La mia cultura naturalistica è piuttosto
limitata, ma penso che
definire breve e irrilevante (nel contesto
generale della vita sul pianeta)
l’avventura della nostra specie sia difficilmente
contestabile. La vita è
apparsa sulla terra 3,5 miliardi di anni
fa, i primi ominidi hanno fatto la
loro apparizione verso i 2,5 milioni di anni
fa (dopo essersi separati dagli
scimpanzé), ma soltanto circa 150.000 anni
fa circa è apparso il nostro nonno
ancestrale, o meglio la nostra nonna [160].
Ciò significa (oltre a dover invertire la
biblica nascita di Eva dalla costola
di Adamo) che la nostra presenza è limitata
ad una frazione minima
dell’esistenza della vita sul pianeta e che,
date le esigenze vitali dei
mammiferi in generale, si può ragionevolmente
presumere che essi prima o poi si
estingueranno al mutare delle condizioni
ambientali e che ciò verosimilmente
accadrà assai prima di quanto si possa verificare
per molti pesci ed insetti,
ma soprattutto per una moltitudine di batteri.
I mammiferi d’altra parte
rappresentano una minima parte della cosiddetta
biomassa generale e nell’intero sistema del vivente
costituiscono
sotto tutti i punti di vista una presenza
assolutamente minima.
Tuttavia noi restiamo convinti di essere
importanti, poiché ci
siamo inventati una sorta di nobiltà biologica
di nascita, in funzione della
quale e al cui servizio sarebbero nate tutte
le altre specie che ci hanno
preceduto, anche da una di queste in linea
filogenetica noi deriviamo.

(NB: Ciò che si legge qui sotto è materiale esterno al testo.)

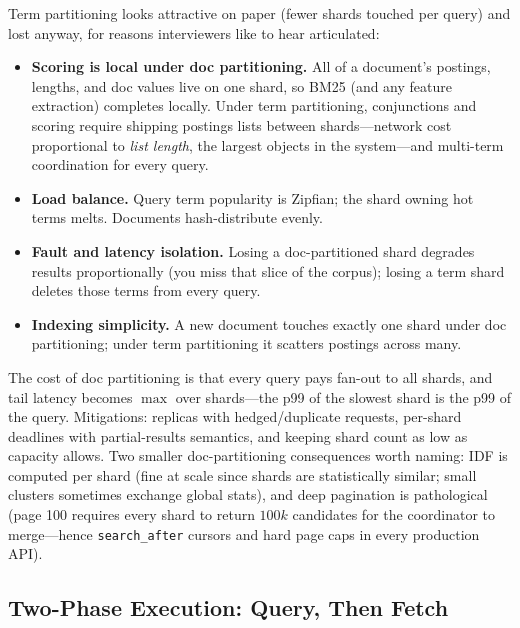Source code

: Term partitioning looks attractive on paper (fewer shards touched per query) and lost anyway, for reasons interviewers like to hear articulated:

\begin{itemize}
    \item \textbf{Scoring is local under doc partitioning.} All of a document's postings, lengths, and doc values live on one shard, so BM25 (and any feature extraction) completes locally. Under term partitioning, conjunctions and scoring require shipping postings lists between shards---network cost proportional to \emph{list length}, the largest objects in the system---and multi-term coordination for every query.
    \item \textbf{Load balance.} Query term popularity is Zipfian; the shard owning hot terms melts. Documents hash-distribute evenly.
    \item \textbf{Fault and latency isolation.} Losing a doc-partitioned shard degrades results proportionally (you miss that slice of the corpus); losing a term shard deletes those terms from every query.
    \item \textbf{Indexing simplicity.} A new document touches exactly one shard under doc partitioning; under term partitioning it scatters postings across many.
\end{itemize}

The cost of doc partitioning is that every query pays fan-out to all shards, and tail latency becomes $\max$ over shards---the p99 of the slowest shard is the p99 of the query. Mitigations: replicas with hedged/duplicate requests, per-shard deadlines with partial-results semantics, and keeping shard count as low as capacity allows. Two smaller doc-partitioning consequences worth naming: IDF is computed per shard (fine at scale since shards are statistically similar; small clusters sometimes exchange global stats), and deep pagination is pathological (page 100 requires every shard to return $100k$ candidates for the coordinator to merge---hence \texttt{search\_after} cursors and hard page caps in every production API).

\subsection{Two-Phase Execution: Query, Then Fetch}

La
nostra presunzione (sulle ali della più sbrigliata
fantasia) è arrivata così
fino all’ipostatizzazione di una divinità
super-umana, esistente in un
misterioso ultra-mondo, che sarebbe poi un
nostro fantastico padre ideale,
creatore e padrone dell’universo, a cui noi
tenderemmo irrimediabilmente quale
nostra gloriosa conclusione escatologica.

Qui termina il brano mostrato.